It is a treasured feature of strategic planning: the SWOT analysis. The exercise is supposed to enable you to assess your business’ strengths, weaknesses, opportunities, and threats to create goals that are attainable and that minimize risk and inefficiency. I’ll concede, it can be useful when used properly but most of the time it is not. I advocate swatting it away altogether.
Problem 1: Your Feelings
To be useful, the items placed in each category of the analysis must be backed up by relevant and accurate data. Far too often, it’s all subjective. Board members or executive leadership will throw in what they “feel” is a strength. For example, a “quality product” or “stellar customer service” are often listed as a strength without any evidence other than pride. Others in the room may even disagree. But having data lends objectivity to the exercise. Let’s say you have customer follow-up surveys showing 80% favorable satisfaction. That is definitely a strength and also an opportunity to improve in a meaningful way. Yet, it’s impossible to quantify the feeling that you have stellar customer service if you can’t point to relevant customer feedback to prove it. In fact, the perception may be completely wrong. This subjective approach is pervasive in many strategic planning sessions.

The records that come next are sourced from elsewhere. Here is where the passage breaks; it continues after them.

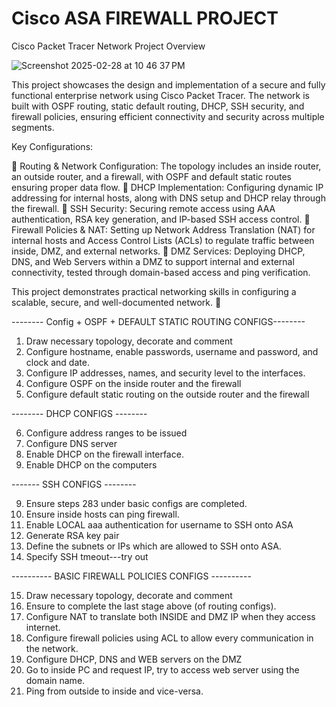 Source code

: # Cisco ASA FIREWALL PROJECT

Cisco Packet Tracer Network Project Overview

![Screenshot 2025-02-28 at 10 46 37 PM](https://github.com/user-attachments/assets/1b58e841-c174-405a-bad4-ec298ca3928d)

This project showcases the design and implementation of a secure and fully functional enterprise network using Cisco Packet Tracer. The network is built with OSPF routing, static default routing, DHCP, SSH security, and firewall policies, ensuring efficient connectivity and security across multiple segments.

Key Configurations:

🔹 Routing & Network Configuration: The topology includes an inside router, an outside router, and a firewall, with OSPF and default static routes ensuring proper data flow.
🔹 DHCP Implementation: Configuring dynamic IP addressing for internal hosts, along with DNS setup and DHCP relay through the firewall.
🔹 SSH Security: Securing remote access using AAA authentication, RSA key generation, and IP-based SSH access control.
🔹 Firewall Policies & NAT: Setting up Network Address Translation (NAT) for internal hosts and Access Control Lists (ACLs) to regulate traffic between inside, DMZ, and external networks.
🔹 DMZ Services: Deploying DHCP, DNS, and Web Servers within a DMZ to support internal and external connectivity, tested through domain-based access and ping verification.

This project demonstrates practical networking skills in configuring a scalable, secure, and well-documented network. 🚀

-------- Config + OSPF + DEFAULT STATIC ROUTING CONFIGS--------

1. Draw necessary topology, decorate and comment
2. ﻿﻿﻿Configure hostname, enable passwords, username and password, and clock and date.
3. ﻿﻿﻿Configure IP addresses, names, and security level to the interfaces.
4. ﻿﻿﻿Configure OSPF on the inside router and the firewall
5. ﻿﻿﻿Configure default static routing on the outside router and the firewall

-------- DHCP CONFIGS --------

6. Configure address ranges to be issued
7. ﻿﻿﻿Configure DNS server
8. ﻿﻿﻿Enable DHCP on the firewall interface.
9. ﻿﻿﻿Enable DHCP on the computers

------- SSH CONFIGS --------

9. Ensure steps 283 under basic configs are completed.
10. ﻿﻿﻿Ensure inside hosts can ping firewall.
11. ﻿﻿﻿Enable LOCAL aaa authentication for username to SSH onto ASA
12. ﻿﻿﻿Generate RSA key pair
13. ﻿﻿﻿Define the subnets or IPs which are allowed to SSH onto ASA.
14. ﻿﻿﻿Specify SSH tmeout---try out

---------- BASIC FIREWALL POLICIES CONFIGS ----------

15. Draw necessary topology, decorate and comment
16. Ensure to complete the last stage above (of routing configs).
17. Configure NAT to translate both INSIDE and DMZ IP when they access internet.
18. Configure firewall policies using ACL to allow every communication in the network.
19. Configure DHCP, DNS and WEB servers on the DMZ
20. Go to inside PC and request IP, try to access web server using the domain name.
21. Ping from outside to inside and vice-versa.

Problem 2: Lack of Prioritization
At the end of the process, you end up with a list in each category of the SWOT table. Sometimes the lists can be quite long and there’s not much use if you don’t prioritize or give weight to which items are most important. Which of these opportunities has the best chance for moving you toward fulfilling your mission? Just because you have the opportunity to expand into a new program area doesn’t mean you should if it doesn’t directly relate to your mission. The subjectivity inherent in the exercise just compounds the problem.
Problem 3: Now What?
Sometimes the SWOT is the only analytical tool used. Even if it’s not, what eventually emerges is a list of items that read more like inspirations than goals. If you’re lucky enough to have listed SMART goals (Specific, Measurable, Achievable, Relevant, and Time-bound), there is rarely an actual plan on how to achieve them. Everyone in the session is just relieved that it’s over and it’s then left to the executive director and staff to figure out how to do it. Because the staff wasn’t involved, and the fact that they’re busy with the day-to-day operations, a huge number of plans sit idle without any action at all.
There is a better way
Nonprofits might begin with the question, “What isn’t true today that needs to be true for us to fully fulfill our mission?” It’s not just a question for the board. Involving staff and volunteers on the front lines will often give insight into bigger issues holding you back. From this question, you can develop a list of research needs. For example, if one thing you need to be true is having a new building or office space, then this will require some research into just how big a space is needed, what infrastructure would be needed to fill that space (desks, computers, phone lines, etc.), what financial resources are available for increased rent, and so on. Only after these questions are answered can you set objectives and a strategy to achieve that necessity. Wanting a new space is not a plan. Empowering the executive director to work it out might be a plan, but it’s not a particularly strategic one.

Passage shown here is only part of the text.